### [PROMPT]
For the data below, please report each line where the word "begin" is found.

DATA PROVIDED Start Marker

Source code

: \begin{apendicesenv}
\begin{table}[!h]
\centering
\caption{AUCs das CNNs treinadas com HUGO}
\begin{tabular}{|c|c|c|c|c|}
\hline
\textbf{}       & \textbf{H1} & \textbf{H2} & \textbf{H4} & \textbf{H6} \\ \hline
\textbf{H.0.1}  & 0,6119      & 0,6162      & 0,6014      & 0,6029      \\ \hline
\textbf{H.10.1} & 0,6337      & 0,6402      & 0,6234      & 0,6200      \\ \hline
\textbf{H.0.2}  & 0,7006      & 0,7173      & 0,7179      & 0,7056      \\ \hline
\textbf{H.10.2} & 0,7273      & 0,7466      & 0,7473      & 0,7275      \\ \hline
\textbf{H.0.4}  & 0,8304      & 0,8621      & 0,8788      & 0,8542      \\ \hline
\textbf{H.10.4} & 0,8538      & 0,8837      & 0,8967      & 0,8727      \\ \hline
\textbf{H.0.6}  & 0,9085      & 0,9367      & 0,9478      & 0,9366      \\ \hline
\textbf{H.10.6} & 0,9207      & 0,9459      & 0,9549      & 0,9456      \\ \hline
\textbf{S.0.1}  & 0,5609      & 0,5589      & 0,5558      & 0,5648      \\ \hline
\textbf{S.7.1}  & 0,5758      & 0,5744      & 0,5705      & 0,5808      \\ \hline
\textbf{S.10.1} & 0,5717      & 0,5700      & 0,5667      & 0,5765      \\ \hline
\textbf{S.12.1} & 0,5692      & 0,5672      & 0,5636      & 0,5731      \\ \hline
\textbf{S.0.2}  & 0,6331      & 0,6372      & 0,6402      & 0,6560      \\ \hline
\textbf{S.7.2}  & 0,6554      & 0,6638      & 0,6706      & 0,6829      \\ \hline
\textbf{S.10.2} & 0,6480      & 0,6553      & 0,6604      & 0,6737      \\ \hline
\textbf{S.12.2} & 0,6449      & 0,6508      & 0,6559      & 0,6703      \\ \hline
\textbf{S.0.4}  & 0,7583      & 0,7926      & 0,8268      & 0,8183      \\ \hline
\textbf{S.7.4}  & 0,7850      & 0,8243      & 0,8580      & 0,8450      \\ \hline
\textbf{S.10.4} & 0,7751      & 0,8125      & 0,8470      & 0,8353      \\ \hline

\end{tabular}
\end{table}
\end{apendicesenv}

DATA PROVIDED End Marker

### [SOLUTION BELOW]
: \begin{apendicesenv}
\begin{table}[!h]
\begin{tabular}{|c|c|c|c|c|}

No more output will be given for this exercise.